*Data in this exercise*

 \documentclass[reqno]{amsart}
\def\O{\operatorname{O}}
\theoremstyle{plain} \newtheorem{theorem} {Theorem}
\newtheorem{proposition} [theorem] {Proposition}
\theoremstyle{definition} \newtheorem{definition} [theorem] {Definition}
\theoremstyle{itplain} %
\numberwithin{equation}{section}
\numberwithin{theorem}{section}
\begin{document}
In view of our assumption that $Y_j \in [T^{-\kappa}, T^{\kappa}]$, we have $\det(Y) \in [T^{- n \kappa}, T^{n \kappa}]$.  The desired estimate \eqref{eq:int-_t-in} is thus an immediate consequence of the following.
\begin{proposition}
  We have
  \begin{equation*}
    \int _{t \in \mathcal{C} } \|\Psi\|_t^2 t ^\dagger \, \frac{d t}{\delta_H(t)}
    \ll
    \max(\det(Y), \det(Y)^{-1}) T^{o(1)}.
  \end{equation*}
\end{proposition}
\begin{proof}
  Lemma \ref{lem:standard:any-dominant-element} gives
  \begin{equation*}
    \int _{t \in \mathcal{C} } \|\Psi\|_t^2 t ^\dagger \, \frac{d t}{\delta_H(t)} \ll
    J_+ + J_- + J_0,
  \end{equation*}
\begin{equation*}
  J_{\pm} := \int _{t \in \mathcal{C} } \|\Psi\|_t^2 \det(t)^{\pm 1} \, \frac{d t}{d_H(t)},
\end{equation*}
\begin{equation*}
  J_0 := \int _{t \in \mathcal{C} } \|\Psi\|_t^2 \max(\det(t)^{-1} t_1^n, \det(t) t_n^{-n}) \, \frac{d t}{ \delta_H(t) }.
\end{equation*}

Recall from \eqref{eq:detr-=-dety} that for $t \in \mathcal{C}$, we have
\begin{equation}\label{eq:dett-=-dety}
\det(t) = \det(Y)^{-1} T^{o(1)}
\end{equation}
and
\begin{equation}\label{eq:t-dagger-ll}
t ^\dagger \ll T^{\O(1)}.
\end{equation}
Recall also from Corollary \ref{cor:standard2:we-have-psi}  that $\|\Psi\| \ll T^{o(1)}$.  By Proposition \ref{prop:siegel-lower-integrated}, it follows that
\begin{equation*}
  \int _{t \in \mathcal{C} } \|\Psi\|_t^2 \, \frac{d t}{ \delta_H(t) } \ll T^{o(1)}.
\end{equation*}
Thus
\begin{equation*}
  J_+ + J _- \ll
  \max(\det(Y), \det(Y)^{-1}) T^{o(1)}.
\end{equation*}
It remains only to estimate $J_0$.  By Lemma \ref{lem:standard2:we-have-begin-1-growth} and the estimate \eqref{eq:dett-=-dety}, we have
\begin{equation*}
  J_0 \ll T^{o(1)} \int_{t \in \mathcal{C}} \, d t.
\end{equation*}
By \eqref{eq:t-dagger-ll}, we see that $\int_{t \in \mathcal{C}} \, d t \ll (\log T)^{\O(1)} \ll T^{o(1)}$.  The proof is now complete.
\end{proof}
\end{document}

...

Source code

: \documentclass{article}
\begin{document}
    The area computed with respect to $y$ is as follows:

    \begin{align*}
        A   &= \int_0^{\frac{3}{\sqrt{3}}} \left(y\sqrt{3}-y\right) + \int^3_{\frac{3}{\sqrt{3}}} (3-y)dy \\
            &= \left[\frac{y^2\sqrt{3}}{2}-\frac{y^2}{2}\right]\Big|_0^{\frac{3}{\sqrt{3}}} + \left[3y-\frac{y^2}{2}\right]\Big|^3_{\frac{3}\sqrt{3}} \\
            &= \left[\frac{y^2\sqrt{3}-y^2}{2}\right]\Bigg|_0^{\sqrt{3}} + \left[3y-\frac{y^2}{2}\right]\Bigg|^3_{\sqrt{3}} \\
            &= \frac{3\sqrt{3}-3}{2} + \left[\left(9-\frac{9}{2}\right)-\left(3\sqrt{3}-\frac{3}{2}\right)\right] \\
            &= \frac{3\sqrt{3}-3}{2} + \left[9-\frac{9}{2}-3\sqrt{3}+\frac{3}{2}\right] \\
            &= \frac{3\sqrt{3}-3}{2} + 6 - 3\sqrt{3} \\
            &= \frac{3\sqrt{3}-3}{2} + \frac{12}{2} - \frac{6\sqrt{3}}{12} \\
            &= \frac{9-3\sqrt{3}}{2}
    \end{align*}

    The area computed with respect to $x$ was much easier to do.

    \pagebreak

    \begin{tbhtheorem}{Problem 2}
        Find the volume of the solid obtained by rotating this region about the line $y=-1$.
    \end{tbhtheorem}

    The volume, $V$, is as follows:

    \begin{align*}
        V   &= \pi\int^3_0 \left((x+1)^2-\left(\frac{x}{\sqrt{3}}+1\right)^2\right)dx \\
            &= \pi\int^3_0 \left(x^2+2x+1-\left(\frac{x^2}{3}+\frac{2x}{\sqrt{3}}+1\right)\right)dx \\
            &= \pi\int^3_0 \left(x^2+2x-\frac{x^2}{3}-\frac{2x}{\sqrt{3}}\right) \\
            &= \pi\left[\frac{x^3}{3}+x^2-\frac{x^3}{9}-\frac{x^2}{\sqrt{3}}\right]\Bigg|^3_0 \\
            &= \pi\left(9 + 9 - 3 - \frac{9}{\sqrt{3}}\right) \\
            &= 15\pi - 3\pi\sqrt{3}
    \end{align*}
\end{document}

*Work item*
For the string "Lemma", return every line of the data where it appears.

*Answer*
  Lemma \ref{lem:standard:any-dominant-element} gives
It remains only to estimate $J_0$.  By Lemma \ref{lem:standard2:we-have-begin-1-growth} and the estimate \eqref{eq:dett-=-dety}, we have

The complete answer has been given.